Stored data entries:
##############################
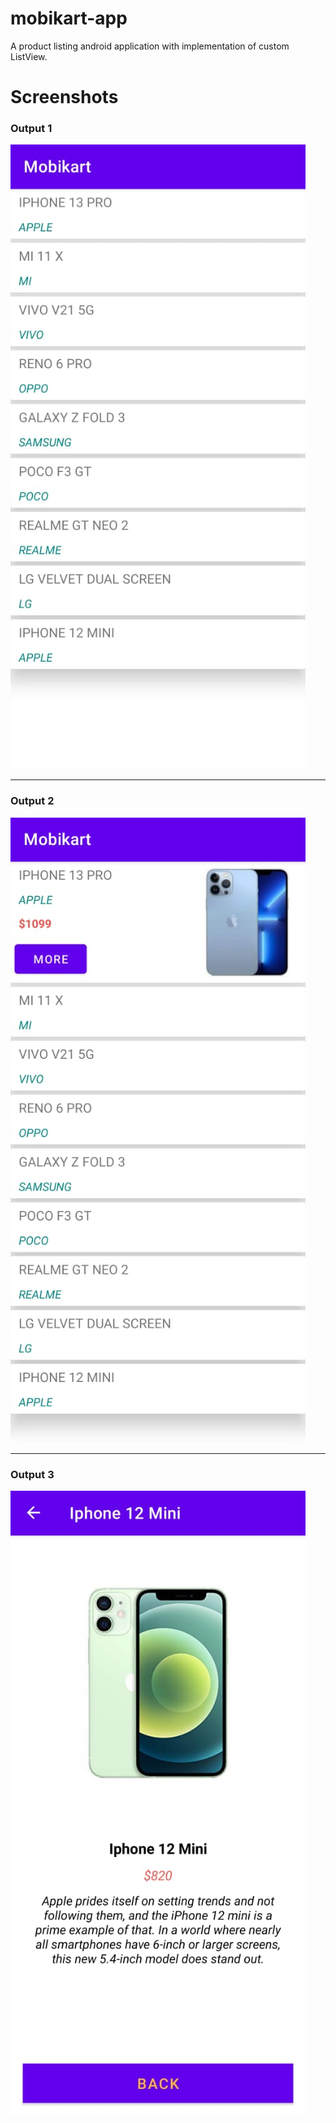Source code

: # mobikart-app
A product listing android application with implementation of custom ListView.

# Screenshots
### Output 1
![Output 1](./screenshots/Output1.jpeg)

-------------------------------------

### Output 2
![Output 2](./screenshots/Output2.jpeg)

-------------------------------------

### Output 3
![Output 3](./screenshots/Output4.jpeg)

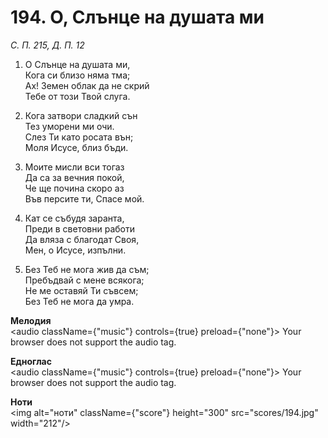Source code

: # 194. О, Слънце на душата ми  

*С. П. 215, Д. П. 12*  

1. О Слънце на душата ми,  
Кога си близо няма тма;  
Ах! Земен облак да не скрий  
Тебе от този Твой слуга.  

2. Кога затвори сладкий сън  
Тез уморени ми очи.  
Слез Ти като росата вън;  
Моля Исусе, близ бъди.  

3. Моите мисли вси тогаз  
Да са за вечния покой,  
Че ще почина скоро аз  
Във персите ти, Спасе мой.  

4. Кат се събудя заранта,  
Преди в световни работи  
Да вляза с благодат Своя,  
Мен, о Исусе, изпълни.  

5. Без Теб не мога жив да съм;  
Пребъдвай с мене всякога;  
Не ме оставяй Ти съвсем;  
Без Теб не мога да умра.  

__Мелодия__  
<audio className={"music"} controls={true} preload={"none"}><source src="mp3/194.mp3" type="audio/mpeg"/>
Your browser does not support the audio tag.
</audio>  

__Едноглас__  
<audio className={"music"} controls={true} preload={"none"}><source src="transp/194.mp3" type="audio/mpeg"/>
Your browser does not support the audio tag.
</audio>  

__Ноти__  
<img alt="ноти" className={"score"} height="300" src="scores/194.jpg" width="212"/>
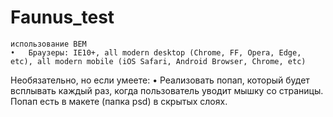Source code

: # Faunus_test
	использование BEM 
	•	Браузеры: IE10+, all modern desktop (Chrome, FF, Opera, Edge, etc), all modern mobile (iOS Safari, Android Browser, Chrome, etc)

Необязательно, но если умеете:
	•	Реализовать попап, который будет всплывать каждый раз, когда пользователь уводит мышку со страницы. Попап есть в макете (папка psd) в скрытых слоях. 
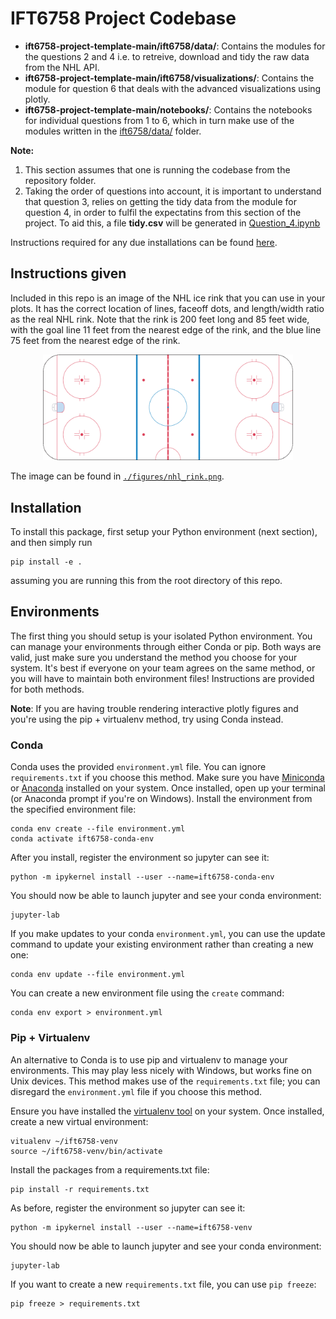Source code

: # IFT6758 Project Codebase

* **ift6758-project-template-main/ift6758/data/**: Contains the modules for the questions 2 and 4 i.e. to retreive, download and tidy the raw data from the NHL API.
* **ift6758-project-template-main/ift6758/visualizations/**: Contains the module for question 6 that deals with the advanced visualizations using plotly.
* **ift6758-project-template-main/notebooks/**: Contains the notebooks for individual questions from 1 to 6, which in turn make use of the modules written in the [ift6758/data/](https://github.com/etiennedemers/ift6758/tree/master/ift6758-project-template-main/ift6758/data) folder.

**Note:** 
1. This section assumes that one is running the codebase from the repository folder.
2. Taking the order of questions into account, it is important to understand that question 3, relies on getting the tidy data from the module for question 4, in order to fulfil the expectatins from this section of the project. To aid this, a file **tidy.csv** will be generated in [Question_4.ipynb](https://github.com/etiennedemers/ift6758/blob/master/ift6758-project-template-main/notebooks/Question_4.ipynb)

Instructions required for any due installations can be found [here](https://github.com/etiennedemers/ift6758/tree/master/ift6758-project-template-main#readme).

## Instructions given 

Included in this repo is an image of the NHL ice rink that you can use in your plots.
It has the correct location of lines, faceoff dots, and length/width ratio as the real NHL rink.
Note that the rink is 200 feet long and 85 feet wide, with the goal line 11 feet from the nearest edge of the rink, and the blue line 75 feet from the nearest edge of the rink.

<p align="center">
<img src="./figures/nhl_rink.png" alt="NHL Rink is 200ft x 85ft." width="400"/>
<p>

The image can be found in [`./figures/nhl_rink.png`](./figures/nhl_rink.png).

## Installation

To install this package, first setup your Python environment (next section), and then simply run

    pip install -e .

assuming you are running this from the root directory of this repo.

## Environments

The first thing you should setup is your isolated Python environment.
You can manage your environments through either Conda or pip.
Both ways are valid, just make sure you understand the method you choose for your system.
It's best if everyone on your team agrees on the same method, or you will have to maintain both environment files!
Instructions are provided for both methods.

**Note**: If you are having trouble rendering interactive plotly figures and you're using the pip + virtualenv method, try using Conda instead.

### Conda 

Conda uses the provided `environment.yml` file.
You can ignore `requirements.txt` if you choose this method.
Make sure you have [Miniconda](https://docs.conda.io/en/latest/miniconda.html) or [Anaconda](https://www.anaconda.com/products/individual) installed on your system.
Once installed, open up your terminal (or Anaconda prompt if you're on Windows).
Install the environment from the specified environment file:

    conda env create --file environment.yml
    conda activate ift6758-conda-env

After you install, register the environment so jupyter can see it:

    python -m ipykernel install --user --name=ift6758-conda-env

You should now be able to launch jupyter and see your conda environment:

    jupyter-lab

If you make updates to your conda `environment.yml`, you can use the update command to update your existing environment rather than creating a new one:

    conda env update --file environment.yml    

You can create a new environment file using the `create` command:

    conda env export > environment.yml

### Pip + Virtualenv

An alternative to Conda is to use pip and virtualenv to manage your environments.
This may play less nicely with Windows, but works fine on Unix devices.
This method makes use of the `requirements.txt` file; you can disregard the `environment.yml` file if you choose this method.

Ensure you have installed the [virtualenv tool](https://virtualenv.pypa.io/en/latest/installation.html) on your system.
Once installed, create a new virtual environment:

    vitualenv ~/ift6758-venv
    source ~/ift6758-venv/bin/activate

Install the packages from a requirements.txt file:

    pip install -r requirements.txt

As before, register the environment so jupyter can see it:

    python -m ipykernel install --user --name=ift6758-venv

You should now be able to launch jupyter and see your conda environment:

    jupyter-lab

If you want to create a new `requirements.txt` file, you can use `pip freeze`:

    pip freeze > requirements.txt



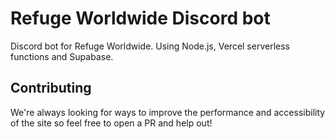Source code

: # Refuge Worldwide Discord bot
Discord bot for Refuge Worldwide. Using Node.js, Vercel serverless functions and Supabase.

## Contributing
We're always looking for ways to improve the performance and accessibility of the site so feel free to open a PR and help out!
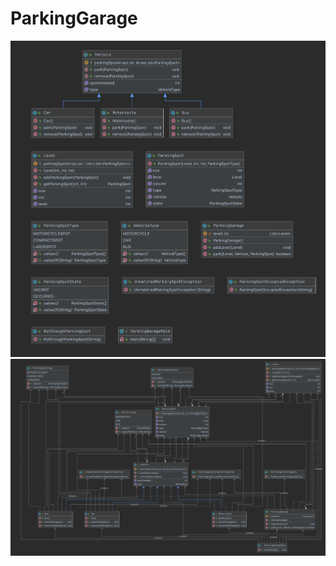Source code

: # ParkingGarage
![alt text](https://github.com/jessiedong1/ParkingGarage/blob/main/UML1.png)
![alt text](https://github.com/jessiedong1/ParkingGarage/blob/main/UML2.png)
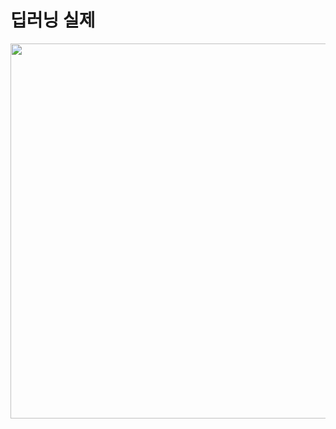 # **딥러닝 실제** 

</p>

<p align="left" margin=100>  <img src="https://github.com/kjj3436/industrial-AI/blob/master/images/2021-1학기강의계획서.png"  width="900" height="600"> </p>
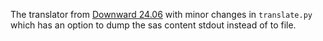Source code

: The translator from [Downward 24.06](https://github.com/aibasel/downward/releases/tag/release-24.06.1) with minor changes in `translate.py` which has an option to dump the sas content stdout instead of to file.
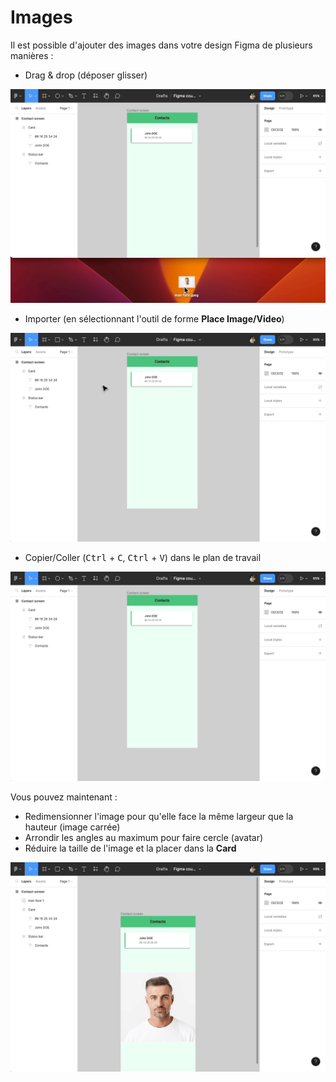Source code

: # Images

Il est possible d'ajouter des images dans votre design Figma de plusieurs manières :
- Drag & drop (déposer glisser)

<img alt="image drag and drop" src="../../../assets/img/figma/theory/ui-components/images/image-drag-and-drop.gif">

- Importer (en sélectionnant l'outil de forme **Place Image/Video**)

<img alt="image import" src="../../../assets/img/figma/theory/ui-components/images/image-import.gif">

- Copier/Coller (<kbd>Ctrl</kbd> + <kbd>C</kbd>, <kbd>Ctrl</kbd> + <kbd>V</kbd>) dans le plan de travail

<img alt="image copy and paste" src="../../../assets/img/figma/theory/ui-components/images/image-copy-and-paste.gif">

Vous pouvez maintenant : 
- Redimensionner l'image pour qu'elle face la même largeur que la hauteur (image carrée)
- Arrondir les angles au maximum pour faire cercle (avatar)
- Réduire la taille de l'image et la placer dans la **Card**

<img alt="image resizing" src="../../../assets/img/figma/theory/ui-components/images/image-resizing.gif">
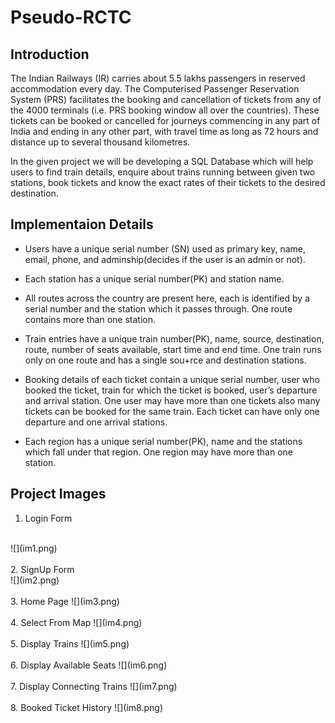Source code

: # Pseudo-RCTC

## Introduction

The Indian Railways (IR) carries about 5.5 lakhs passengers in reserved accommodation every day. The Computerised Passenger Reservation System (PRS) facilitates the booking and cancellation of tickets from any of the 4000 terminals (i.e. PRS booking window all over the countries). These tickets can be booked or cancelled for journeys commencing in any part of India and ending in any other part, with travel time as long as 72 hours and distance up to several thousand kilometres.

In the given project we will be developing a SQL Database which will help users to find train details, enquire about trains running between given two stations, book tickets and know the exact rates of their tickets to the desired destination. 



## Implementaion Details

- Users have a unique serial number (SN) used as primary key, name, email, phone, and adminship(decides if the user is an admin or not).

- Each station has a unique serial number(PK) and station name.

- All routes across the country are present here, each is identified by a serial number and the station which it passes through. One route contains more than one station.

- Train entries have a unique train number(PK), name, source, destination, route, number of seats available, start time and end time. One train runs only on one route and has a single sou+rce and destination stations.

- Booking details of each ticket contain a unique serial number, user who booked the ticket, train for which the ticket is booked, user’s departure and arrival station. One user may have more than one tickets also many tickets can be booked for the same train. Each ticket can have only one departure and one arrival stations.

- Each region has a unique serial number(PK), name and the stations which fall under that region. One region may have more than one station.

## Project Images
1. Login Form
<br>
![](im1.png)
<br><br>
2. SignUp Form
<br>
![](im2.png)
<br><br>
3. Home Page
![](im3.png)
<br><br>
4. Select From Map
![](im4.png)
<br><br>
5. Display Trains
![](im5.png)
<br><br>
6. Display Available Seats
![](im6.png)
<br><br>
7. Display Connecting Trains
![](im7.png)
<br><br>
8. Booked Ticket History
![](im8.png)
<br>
##############################
Problem details -> Return, word for word, the lines of the data above from the line with "О, Слънце на душата ми" through the line with "Моля Исусе, близ бъди.", inclusive.

Written answer ->
: # 194. О, Слънце на душата ми  

*С. П. 215, Д. П. 12*  

1. О Слънце на душата ми,  
Кога си близо няма тма;  
Ах! Земен облак да не скрий  
Тебе от този Твой слуга.  

2. Кога затвори сладкий сън  
Тез уморени ми очи.  
Слез Ти като росата вън;  
Моля Исусе, близ бъди.  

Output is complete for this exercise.